→ **Exercise objective**: Find and copy the lines in the records beneath this task that contain the word "colspan".

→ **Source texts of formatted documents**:
---+---

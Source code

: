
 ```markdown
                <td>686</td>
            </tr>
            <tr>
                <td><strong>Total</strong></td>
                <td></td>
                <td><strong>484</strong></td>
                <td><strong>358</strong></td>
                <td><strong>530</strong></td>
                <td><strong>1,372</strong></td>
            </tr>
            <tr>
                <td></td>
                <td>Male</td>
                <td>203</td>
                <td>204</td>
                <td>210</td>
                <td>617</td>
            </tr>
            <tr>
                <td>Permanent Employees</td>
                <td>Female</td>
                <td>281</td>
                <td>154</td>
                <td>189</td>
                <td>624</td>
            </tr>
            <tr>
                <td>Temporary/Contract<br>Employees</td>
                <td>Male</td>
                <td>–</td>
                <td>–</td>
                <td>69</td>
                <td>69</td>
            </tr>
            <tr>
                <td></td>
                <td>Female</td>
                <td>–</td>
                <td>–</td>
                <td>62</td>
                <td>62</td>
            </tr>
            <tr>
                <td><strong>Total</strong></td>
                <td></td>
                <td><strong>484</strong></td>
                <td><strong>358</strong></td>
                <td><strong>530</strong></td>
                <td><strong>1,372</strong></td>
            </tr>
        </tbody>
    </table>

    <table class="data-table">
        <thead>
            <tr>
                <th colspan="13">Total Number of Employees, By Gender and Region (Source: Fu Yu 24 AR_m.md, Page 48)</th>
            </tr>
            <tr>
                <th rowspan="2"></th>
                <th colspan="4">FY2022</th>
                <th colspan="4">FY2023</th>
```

---+---

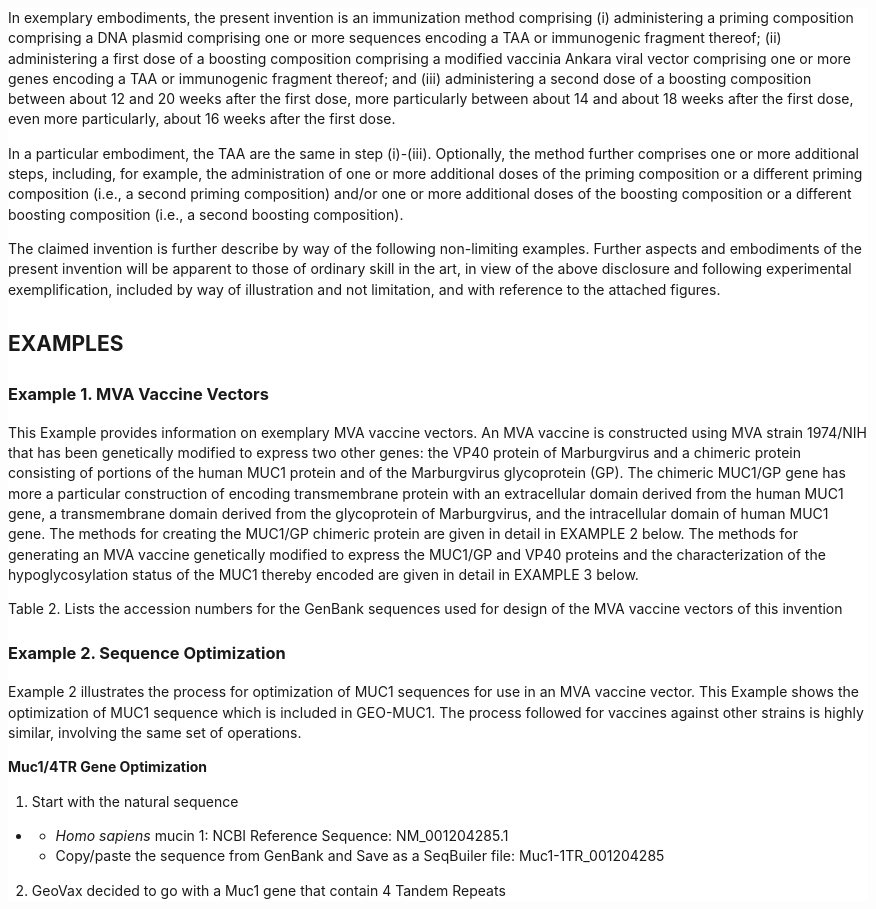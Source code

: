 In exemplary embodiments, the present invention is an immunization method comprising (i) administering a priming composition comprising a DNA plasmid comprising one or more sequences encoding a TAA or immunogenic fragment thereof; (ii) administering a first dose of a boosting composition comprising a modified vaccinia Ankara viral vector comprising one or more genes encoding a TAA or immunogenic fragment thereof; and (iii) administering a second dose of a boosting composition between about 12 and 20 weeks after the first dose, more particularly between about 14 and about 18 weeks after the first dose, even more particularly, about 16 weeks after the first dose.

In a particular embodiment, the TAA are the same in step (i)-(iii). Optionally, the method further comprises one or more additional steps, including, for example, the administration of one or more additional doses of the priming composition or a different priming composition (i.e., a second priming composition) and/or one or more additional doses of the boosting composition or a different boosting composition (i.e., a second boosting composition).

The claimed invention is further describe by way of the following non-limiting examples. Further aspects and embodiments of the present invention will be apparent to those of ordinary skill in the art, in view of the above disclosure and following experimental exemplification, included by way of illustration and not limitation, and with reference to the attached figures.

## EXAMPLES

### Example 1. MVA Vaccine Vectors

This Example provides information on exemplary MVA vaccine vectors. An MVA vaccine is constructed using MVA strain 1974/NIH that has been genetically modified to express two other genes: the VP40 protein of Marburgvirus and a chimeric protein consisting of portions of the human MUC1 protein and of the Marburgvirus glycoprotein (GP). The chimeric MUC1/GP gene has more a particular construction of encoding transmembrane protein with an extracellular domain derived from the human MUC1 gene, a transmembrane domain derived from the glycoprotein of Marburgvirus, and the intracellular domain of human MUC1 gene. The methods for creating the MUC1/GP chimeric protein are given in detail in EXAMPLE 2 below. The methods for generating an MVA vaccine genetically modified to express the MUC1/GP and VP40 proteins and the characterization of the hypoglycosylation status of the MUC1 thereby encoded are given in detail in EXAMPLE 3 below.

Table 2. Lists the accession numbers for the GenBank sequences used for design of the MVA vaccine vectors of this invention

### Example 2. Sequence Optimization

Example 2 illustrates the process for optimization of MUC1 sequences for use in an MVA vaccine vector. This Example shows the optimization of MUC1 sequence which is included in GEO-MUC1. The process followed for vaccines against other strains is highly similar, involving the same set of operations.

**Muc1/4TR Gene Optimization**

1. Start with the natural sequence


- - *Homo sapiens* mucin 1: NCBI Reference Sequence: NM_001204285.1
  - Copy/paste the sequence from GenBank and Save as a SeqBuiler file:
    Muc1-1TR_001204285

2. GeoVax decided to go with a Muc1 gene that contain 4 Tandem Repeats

---+---

→ **Solution for this problem**:
                <th colspan="13">Total Number of Employees, By Gender and Region (Source: Fu Yu 24 AR_m.md, Page 48)</th>
                <th colspan="4">FY2022</th>
                <th colspan="4">FY2023</th>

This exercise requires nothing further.